As thousands of illegal immigrants are released into the United States every week, the agency responsible for enforcement is unable to keep tabs on most of them.
Immigration and Customs Enforcement (ICE) Acting Director Tae Johnson admitted to Congress that “there’s certainly some gaps in our ability to track” illegal immigrants being released.
After being apprehended at the border, illegal immigrants are processed by Customs and Border Protection (CBP) to determine who they are and whether they’re subject to being immediately turned back under the current Title 42 public health provision.
Single adults from Spanish-speaking nations are almost all subject to immediate expulsion under Title 42, according to Acting CBP Commissioner Troy Miller. But Border Patrol is also encountering more illegal aliens from non-Spanish speaking nations, in particular Brazil and Haiti.
Of the 178,000 illegal border crossers encountered in April, around 62 percent were expelled quickly under Title 42, according to CBP data.
The remaining 38 percent (or 68,000 individuals) were released into the interior (family units), into Health and Human Services custody (unaccompanied minors), or ICE custody (single adults from non-Spanish-speaking nations).
In some border sectors, particularly the Rio Grande Valley in south Texas, the Border Patrol facilities have been so overwhelmed that many individuals weren’t released with the common Notice to Appear document that states a date and time to appear in court. Rather, they received a Notice to Report, which is an honor system that requires the person to check in at their closest ICE facility within 60 days.

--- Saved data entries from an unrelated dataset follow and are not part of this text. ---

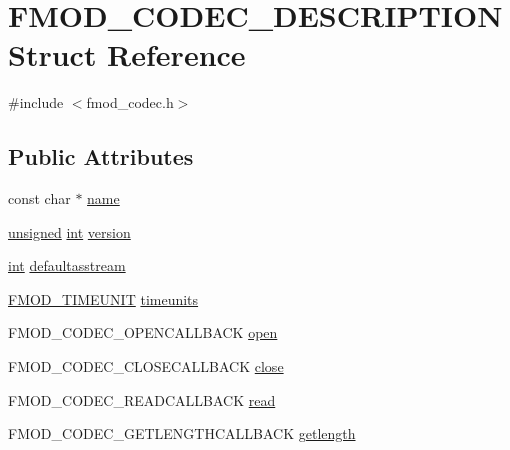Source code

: \hypertarget{struct_f_m_o_d___c_o_d_e_c___d_e_s_c_r_i_p_t_i_o_n}{\section{F\-M\-O\-D\-\_\-\-C\-O\-D\-E\-C\-\_\-\-D\-E\-S\-C\-R\-I\-P\-T\-I\-O\-N Struct Reference}
\label{struct_f_m_o_d___c_o_d_e_c___d_e_s_c_r_i_p_t_i_o_n}
}


{\ttfamily \#include $<$fmod\-\_\-codec.\-h$>$}

\subsection*{Public Attributes}
\begin{DoxyCompactItemize}
\item 
const char $\ast$ \hyperlink{struct_f_m_o_d___c_o_d_e_c___d_e_s_c_r_i_p_t_i_o_n_a3d2d1cb50c8d3fcee03e465753a9adb0}{name}
\item 
\hyperlink{_free_image_8h_a425076c7067a1b5166e2cc530e914814}{unsigned} \hyperlink{wglew_8h_a500a82aecba06f4550f6849b8099ca21}{int} \hyperlink{struct_f_m_o_d___c_o_d_e_c___d_e_s_c_r_i_p_t_i_o_n_a8dfb836ca79931ee6ca39c12bd8aad3f}{version}
\item 
\hyperlink{wglew_8h_a500a82aecba06f4550f6849b8099ca21}{int} \hyperlink{struct_f_m_o_d___c_o_d_e_c___d_e_s_c_r_i_p_t_i_o_n_ac79461b38a89c34d2ec2e609736df941}{defaultasstream}
\item 
\hyperlink{fmod_8h_a9999089b44f00c72ba8e9a270a8d6349}{F\-M\-O\-D\-\_\-\-T\-I\-M\-E\-U\-N\-I\-T} \hyperlink{struct_f_m_o_d___c_o_d_e_c___d_e_s_c_r_i_p_t_i_o_n_a17d05f38ea3ea759d20d463aa8a8ca9f}{timeunits}
\item 
F\-M\-O\-D\-\_\-\-C\-O\-D\-E\-C\-\_\-\-O\-P\-E\-N\-C\-A\-L\-L\-B\-A\-C\-K \hyperlink{struct_f_m_o_d___c_o_d_e_c___d_e_s_c_r_i_p_t_i_o_n_a6cd1d60659e4c2f1013f3b98924d51a7}{open}
\item 
F\-M\-O\-D\-\_\-\-C\-O\-D\-E\-C\-\_\-\-C\-L\-O\-S\-E\-C\-A\-L\-L\-B\-A\-C\-K \hyperlink{struct_f_m_o_d___c_o_d_e_c___d_e_s_c_r_i_p_t_i_o_n_aa628c3f28fd817bd36876fd845fd1df6}{close}
\item 
F\-M\-O\-D\-\_\-\-C\-O\-D\-E\-C\-\_\-\-R\-E\-A\-D\-C\-A\-L\-L\-B\-A\-C\-K \hyperlink{struct_f_m_o_d___c_o_d_e_c___d_e_s_c_r_i_p_t_i_o_n_ac64375412d9cd6e73fdf0d9aea0ca37a}{read}
\item 
F\-M\-O\-D\-\_\-\-C\-O\-D\-E\-C\-\_\-\-G\-E\-T\-L\-E\-N\-G\-T\-H\-C\-A\-L\-L\-B\-A\-C\-K \hyperlink{struct_f_m_o_d___c_o_d_e_c___d_e_s_c_r_i_p_t_i_o_n_a83a086b8d6537aa0c7c271fc2adb4fbf}{getlength}

\end{DoxyCompactItemize}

“For individuals that are just released with a notification to report to ICE or to show up in court, then our ability to track those folks quite closely is much more limited,” Johnson said during a congressional hearing on May 13.
About 20,400 individuals have been released with a Notice to Report, and Johnson said ICE has no way to track those people or where they plan to reside, as the agency’s system doesn’t link to the information Border Patrol collects at the initial intake facility.
“Once they report to an ICE office, they’re put into our system of record, and at that point we can track those folks,” Johnson said. “But otherwise, we would just have to get a list from Border Patrol of the 20,000 cases and check them pretty regularly.